* WORK ORDER
Repeat exactly, please, the lines that begin at the start of the listing and end at the line holding "Assume this theory".

[SOURCE DATA Boundary: Start]

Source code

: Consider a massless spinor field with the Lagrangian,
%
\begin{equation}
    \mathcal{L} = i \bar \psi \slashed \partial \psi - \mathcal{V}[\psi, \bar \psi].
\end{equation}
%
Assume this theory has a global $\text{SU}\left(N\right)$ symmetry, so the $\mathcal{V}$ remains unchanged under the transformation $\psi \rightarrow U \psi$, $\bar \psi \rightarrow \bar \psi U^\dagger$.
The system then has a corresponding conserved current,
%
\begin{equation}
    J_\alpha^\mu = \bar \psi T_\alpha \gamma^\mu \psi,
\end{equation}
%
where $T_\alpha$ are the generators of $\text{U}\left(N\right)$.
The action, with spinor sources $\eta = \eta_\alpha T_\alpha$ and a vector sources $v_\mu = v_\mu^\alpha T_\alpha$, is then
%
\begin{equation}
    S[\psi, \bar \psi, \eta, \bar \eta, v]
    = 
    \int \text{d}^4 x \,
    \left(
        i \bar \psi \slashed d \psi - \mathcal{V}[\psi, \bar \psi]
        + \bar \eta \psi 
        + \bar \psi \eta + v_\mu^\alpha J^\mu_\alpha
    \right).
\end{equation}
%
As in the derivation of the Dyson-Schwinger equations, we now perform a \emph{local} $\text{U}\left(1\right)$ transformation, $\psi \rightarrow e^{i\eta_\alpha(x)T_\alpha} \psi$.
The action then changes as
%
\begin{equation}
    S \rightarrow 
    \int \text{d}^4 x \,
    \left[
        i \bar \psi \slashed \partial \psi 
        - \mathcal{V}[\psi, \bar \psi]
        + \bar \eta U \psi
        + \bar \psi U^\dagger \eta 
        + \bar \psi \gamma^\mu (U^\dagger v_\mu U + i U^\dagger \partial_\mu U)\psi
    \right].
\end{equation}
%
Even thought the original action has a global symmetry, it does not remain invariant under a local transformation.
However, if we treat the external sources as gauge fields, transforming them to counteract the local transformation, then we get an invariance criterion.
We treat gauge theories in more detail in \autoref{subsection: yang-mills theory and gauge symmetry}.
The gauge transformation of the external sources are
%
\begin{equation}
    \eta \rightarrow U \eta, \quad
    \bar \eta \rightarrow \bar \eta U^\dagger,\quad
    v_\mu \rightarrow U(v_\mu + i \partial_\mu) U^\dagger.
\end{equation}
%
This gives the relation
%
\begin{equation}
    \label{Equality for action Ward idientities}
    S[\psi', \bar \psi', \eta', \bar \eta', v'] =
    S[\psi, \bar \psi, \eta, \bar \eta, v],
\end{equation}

[SOURCE DATA Boundary: End]

* ANSWER SECTION
Source code

: Consider a massless spinor field with the Lagrangian,
%
\begin{equation}
    \mathcal{L} = i \bar \psi \slashed \partial \psi - \mathcal{V}[\psi, \bar \psi].
\end{equation}
%
Assume this theory has a global $\text{SU}\left(N\right)$ symmetry, so the $\mathcal{V}$ remains unchanged under the transformation $\psi \rightarrow U \psi$, $\bar \psi \rightarrow \bar \psi U^\dagger$.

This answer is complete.